Spacecraft properties
- Spacecraft: Progress MS-32 No. 462
- Spacecraft type: Progress MS
- Manufacturer: Energia
- Launch mass: 7,280 kg (16,050 lb)

Start of mission
- Launch date: 11 September 2025, 15:54:06 UTC (20:54:06 AQTT)
- Rocket: Soyuz-2.1a
- Launch site: Baikonur, Site 31/6
- Contractor: RKTs Progress

End of mission
- Disposal: Deorbited
- Decay date: 21 April 2026, 02:05 UTC

Orbital parameters
- Reference system: Geocentric orbit
- Regime: Low Earth orbit
- Inclination: 51.65°

Docking with ISS
- Docking port: Zvezda aft
- Docking date: 13 September 2025, 20:23 UTC
- Undocking date: 20 April 2026, 22:08:30 UTC
- Time docked: 219 days, 1 hour and 45 minutes

Cargo
- Mass: 2,516 kg (5,547 lb)
- Pressurised: 1,176 kg (2,593 lb)
- Fuel: 870 kg (1,920 lb)
- Gaseous: 50 kg (110 lb)
- Water: 420 kg (930 lb)

= Progress MS-32 =

2025 Russian resupply spaceflight to the ISS

Progress MS-32 (Прогресс МC-32), Russian production No. 462, identified by NASA as Progress 93, was a Progress cargo spacecraft launched by Roscosmos to resupply the International Space Station (ISS). It is the 185th flight of a Progress spacecraft and the 300th launch of an assembly, crew, or cargo mission to the ISS.

== Mission ==
Progress MS-32 was launched on 11 September 2025 at 15:54 UTC. Following a two-day free flight, it docked to the aft port of the ISS's Zvezda service module at 20:23 UTC on 13 September 2025.

== Manifest ==
Each Progress mission delivers pressurized and unpressurized cargo to the station. The pressurized section carries consumables such as food, along with equipment for maintenance and scientific research.
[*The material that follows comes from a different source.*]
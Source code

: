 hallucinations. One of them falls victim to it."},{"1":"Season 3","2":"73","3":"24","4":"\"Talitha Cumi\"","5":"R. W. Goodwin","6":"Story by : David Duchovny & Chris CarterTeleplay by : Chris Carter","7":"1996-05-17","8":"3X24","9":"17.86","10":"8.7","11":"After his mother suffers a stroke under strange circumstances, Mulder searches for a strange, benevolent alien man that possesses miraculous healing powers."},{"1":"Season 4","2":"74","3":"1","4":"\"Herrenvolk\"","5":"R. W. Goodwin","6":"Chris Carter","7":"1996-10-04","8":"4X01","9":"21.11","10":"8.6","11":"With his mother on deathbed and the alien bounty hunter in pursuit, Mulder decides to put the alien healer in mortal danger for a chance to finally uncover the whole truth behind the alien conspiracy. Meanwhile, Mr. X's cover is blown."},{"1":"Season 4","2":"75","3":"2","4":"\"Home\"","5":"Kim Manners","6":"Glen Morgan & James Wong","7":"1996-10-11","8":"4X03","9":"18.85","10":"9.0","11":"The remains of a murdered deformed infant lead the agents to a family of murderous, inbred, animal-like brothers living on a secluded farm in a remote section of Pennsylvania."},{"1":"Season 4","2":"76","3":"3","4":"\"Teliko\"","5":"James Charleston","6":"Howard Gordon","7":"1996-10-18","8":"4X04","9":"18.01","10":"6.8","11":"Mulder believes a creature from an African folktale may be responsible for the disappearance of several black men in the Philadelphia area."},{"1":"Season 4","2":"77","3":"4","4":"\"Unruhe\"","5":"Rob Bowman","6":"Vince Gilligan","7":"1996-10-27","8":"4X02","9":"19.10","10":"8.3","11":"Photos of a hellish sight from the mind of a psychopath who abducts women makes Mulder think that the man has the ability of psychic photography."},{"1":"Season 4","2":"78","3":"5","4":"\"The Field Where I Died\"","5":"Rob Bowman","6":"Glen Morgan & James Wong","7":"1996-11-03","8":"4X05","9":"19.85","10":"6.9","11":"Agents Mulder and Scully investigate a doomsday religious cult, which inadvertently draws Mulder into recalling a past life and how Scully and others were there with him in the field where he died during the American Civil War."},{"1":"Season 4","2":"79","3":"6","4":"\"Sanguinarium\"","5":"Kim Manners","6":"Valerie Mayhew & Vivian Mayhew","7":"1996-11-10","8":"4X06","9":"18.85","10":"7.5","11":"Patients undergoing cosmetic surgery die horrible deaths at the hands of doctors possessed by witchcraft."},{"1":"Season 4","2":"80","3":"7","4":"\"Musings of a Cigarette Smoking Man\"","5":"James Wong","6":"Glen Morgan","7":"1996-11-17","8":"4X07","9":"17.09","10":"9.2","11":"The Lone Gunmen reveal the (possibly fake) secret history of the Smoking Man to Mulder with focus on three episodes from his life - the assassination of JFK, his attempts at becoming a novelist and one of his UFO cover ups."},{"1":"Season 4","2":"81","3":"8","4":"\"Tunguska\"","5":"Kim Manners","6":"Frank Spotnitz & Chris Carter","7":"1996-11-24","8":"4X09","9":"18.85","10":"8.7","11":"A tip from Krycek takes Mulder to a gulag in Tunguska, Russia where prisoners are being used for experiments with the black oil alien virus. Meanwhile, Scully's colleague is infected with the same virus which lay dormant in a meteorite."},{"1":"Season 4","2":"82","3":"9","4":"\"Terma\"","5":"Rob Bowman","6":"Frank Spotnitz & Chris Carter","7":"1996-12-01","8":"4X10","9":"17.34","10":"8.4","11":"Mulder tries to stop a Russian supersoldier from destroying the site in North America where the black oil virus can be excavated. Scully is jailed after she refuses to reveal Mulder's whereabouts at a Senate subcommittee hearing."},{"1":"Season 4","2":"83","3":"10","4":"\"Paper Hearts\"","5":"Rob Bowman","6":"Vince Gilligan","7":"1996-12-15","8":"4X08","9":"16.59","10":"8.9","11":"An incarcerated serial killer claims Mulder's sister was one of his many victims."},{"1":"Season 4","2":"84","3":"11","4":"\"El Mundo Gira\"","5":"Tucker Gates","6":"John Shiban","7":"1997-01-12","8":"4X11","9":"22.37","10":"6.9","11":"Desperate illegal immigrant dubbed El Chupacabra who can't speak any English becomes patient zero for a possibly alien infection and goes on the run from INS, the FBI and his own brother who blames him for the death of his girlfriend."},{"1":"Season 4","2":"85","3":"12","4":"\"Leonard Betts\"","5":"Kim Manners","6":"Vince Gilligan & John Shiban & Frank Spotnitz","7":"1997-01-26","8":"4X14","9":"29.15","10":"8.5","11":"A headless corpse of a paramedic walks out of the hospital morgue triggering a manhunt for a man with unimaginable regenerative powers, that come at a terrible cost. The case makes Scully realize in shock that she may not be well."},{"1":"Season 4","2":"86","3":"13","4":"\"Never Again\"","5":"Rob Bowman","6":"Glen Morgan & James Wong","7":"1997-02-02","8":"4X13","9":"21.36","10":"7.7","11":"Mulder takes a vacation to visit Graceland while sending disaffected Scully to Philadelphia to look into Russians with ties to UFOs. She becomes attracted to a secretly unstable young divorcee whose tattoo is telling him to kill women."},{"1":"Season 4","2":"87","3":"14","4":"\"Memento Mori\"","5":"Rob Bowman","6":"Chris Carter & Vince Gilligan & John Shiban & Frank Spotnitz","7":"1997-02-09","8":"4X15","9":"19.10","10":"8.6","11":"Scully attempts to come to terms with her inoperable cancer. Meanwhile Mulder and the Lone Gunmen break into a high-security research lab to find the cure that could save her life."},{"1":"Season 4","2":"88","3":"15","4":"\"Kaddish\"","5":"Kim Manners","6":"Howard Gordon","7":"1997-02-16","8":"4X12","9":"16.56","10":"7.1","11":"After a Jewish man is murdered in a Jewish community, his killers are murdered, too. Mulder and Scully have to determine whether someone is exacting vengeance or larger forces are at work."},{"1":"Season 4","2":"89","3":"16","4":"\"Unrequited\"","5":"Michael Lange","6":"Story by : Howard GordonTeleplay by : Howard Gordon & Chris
The unpressurized section contains tanks of fuel, drinking water, and gases to replenish the onboard atmosphere, which are transferred to the station through automated systems.

Progress MS-32 delivered new Orlan-MKS spacesuits for use during Russian spacewalks, which allow extravehicular activities of up to eight hours.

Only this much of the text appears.